> **REQUIRED ACTION**:
Write out every line below that includes the word "subsection".

> **Dataset entries**:
-=-=-=-=-

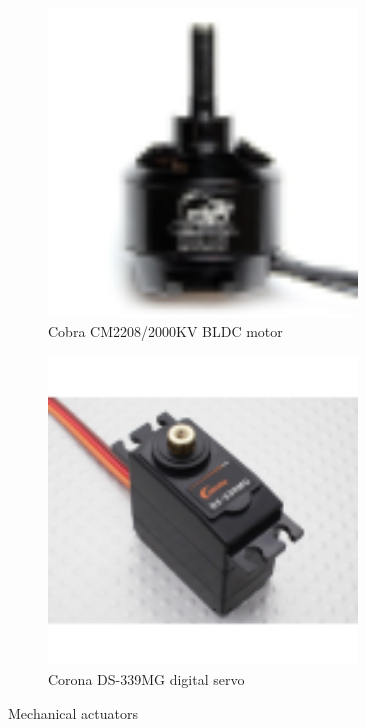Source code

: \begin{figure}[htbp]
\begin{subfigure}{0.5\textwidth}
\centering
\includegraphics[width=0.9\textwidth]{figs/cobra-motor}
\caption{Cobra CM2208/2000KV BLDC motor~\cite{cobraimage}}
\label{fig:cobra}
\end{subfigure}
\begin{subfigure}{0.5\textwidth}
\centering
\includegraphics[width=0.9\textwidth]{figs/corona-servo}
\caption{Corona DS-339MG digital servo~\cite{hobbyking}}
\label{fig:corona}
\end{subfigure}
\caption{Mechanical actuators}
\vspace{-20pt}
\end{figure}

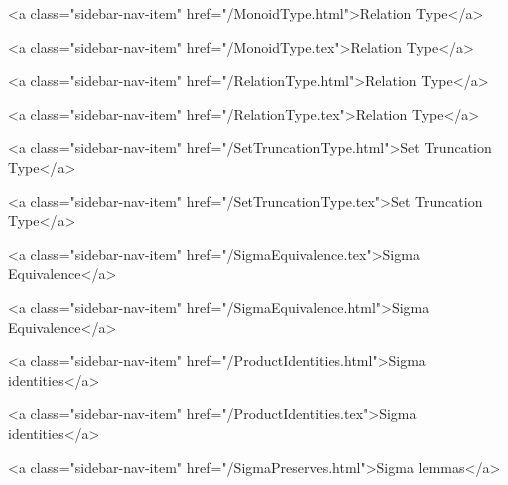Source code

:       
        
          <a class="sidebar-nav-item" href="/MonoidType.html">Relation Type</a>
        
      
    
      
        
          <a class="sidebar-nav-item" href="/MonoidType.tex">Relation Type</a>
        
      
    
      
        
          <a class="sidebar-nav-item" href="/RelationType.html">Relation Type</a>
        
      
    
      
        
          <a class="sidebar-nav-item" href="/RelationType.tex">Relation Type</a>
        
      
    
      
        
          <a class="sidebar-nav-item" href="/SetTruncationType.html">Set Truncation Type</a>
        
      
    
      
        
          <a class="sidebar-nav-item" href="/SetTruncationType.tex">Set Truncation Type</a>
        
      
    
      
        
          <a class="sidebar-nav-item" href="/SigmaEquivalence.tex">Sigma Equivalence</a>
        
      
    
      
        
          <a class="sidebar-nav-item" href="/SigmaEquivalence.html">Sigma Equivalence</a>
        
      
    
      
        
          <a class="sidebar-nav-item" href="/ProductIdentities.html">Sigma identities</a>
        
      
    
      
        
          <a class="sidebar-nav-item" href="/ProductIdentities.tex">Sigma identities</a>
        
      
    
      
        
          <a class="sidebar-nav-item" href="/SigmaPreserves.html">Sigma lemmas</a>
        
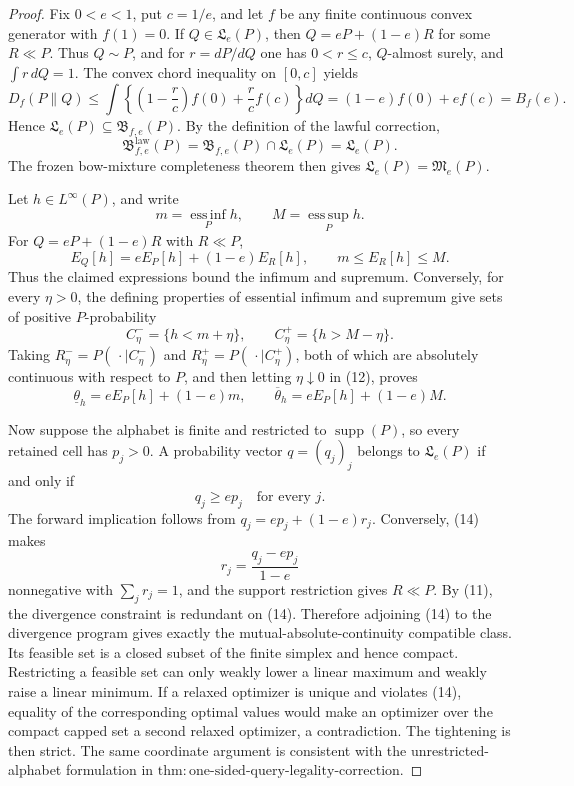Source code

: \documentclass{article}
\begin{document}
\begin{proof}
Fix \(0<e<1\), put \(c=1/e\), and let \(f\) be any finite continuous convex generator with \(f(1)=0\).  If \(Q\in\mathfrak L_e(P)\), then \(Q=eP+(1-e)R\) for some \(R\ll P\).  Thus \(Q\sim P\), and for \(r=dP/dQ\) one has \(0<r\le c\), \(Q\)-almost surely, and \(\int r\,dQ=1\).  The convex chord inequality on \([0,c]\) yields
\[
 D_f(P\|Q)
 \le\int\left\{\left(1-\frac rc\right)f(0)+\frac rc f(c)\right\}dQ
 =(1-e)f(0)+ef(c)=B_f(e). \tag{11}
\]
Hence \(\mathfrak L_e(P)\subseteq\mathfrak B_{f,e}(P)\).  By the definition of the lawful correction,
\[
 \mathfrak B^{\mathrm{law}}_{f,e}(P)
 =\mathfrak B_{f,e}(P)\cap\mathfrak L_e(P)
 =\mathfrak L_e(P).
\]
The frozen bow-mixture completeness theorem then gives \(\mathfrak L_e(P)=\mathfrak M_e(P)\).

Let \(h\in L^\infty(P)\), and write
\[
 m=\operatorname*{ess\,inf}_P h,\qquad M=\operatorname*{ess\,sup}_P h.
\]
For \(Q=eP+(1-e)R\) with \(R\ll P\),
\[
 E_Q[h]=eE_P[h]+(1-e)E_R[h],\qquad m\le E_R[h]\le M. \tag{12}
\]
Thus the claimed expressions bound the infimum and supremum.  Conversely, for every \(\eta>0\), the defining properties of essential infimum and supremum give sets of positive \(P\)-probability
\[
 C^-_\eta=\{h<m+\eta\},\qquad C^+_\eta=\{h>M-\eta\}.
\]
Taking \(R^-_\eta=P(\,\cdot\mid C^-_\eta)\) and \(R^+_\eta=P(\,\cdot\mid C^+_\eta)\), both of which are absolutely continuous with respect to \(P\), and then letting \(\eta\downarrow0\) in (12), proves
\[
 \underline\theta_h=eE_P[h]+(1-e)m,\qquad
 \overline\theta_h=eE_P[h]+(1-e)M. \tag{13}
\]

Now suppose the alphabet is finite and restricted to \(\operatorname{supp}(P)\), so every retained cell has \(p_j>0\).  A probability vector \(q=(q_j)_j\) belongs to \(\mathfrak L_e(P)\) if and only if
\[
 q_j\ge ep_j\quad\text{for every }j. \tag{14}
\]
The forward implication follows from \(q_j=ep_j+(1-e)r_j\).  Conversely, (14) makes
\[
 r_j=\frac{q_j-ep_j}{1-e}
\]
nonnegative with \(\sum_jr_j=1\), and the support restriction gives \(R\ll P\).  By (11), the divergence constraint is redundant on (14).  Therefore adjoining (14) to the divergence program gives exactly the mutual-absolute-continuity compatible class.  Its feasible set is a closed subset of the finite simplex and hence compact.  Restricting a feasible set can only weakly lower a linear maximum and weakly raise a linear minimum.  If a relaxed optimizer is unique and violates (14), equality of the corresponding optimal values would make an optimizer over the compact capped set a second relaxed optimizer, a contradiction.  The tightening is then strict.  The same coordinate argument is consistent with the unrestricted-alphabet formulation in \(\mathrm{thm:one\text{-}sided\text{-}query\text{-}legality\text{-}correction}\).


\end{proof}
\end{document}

-=-=-=-=-

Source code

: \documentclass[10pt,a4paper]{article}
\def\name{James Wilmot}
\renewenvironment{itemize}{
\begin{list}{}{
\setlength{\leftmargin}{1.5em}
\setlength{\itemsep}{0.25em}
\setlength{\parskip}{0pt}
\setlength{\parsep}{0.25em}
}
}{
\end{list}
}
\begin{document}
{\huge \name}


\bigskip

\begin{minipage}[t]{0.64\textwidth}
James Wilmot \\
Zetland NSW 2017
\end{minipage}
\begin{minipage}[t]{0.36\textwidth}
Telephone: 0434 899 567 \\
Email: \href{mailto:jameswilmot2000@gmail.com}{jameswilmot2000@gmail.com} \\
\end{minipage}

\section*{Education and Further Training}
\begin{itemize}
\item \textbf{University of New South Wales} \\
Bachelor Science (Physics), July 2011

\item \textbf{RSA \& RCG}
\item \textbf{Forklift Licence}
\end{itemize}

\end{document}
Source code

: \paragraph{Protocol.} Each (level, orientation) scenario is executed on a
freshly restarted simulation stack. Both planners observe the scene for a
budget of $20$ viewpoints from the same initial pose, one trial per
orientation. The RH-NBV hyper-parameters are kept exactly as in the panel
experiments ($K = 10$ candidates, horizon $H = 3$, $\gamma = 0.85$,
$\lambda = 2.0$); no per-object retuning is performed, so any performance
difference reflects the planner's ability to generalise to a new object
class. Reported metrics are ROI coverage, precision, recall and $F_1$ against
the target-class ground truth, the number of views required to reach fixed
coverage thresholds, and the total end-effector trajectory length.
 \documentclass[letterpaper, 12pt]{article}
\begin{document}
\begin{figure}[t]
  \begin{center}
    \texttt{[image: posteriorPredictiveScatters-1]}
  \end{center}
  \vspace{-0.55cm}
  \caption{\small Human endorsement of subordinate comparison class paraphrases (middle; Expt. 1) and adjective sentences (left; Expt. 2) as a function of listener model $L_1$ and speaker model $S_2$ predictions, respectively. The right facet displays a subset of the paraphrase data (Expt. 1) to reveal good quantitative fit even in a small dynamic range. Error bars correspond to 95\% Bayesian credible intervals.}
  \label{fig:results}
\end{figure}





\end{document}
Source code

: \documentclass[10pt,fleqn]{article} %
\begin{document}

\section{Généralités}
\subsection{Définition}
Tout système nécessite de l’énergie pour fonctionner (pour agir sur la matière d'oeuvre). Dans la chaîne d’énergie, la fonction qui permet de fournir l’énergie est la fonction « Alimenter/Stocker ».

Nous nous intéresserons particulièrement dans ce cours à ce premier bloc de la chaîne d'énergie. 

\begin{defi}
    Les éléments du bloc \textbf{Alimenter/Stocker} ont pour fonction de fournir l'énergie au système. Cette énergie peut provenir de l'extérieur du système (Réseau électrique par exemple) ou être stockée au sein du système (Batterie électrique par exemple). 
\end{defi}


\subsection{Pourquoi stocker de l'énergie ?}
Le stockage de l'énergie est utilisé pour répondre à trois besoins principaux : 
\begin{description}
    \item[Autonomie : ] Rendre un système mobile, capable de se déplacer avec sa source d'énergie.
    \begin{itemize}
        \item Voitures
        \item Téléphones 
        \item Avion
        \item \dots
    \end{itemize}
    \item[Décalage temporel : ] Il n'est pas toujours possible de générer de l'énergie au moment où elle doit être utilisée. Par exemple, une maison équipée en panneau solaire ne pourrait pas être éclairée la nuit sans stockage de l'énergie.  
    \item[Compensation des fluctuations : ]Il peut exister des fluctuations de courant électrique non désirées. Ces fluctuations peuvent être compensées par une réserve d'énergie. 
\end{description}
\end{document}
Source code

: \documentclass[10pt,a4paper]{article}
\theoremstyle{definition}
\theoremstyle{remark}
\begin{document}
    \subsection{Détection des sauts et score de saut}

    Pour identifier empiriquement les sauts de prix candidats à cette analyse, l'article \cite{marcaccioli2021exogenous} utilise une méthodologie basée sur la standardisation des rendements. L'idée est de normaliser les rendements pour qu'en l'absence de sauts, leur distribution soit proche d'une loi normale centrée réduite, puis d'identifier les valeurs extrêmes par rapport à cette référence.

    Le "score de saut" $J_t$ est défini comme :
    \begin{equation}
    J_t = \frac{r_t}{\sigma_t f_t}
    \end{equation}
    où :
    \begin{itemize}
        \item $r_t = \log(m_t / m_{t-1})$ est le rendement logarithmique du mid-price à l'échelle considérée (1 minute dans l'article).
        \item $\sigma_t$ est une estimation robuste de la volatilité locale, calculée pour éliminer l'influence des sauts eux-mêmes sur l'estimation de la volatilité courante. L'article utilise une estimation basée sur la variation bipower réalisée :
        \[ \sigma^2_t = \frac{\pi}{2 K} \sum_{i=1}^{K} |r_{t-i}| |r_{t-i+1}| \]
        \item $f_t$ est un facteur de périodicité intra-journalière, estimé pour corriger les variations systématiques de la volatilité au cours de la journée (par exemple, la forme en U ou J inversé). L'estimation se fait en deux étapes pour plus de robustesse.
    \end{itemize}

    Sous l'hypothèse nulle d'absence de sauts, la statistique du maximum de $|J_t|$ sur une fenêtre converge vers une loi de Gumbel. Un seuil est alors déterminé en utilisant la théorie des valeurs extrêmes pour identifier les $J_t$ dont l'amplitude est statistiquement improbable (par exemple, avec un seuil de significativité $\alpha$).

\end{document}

-=-=-=-=-

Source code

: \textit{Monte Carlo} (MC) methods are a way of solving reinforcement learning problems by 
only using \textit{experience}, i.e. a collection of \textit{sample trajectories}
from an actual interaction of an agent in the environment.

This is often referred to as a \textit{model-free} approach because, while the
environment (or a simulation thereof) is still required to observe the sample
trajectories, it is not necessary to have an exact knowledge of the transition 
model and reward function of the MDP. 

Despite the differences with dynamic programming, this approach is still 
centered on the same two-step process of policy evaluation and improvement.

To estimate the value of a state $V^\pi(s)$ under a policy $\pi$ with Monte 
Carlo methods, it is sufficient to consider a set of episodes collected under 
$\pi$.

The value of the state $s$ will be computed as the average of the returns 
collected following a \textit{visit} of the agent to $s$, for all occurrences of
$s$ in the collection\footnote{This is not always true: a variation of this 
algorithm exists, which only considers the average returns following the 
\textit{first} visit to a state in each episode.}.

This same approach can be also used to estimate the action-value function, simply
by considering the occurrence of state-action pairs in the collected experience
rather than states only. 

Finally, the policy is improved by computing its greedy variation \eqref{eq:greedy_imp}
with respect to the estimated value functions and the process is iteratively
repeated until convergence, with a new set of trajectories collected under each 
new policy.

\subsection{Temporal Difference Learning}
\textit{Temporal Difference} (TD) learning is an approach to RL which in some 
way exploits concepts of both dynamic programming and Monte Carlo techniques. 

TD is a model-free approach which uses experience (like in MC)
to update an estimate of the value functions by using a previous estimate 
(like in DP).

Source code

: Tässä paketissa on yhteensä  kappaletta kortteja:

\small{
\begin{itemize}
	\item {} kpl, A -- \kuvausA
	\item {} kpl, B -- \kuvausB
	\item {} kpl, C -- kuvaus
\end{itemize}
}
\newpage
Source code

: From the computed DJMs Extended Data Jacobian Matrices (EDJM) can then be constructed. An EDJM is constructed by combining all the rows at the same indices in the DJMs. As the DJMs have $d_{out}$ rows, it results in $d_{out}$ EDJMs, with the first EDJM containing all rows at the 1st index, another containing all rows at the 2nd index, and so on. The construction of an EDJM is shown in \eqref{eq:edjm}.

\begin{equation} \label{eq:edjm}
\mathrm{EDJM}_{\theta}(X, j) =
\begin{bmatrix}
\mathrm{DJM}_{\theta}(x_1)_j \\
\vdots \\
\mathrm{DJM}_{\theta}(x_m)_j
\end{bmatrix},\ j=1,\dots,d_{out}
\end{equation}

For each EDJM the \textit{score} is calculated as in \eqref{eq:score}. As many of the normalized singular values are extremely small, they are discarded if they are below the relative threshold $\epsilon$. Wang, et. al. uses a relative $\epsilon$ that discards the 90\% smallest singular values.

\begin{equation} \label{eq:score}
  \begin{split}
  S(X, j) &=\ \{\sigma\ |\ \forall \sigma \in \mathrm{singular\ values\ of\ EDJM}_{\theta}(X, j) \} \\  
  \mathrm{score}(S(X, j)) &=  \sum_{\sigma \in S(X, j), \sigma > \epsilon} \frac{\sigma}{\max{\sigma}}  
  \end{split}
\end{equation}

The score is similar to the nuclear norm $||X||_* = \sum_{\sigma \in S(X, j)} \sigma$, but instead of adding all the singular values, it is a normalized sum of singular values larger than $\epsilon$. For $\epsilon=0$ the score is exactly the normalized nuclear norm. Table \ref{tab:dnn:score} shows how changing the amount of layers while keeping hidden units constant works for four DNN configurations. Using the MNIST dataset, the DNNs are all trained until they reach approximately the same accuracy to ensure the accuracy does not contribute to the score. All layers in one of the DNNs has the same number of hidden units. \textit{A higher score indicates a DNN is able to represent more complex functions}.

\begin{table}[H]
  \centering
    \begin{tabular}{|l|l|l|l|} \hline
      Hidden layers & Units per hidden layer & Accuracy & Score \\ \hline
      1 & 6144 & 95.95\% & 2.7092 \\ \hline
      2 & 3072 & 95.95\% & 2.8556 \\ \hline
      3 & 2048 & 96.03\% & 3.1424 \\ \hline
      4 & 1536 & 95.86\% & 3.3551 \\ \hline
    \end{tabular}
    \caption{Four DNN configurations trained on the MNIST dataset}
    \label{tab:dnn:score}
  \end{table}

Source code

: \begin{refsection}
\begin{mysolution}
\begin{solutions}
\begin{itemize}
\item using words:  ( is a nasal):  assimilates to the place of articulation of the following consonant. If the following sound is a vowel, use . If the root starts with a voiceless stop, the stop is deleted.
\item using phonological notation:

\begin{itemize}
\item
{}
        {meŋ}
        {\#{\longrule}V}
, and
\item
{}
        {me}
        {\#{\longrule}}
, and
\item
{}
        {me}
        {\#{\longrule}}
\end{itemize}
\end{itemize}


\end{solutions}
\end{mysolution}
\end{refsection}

-=-=-=-=-

> **SOLVED PROBLEM**:
\subsection{Définition}
\subsection{Pourquoi stocker de l'énergie ?}
    \subsection{Détection des sauts et score de saut}
\subsection{Temporal Difference Learning}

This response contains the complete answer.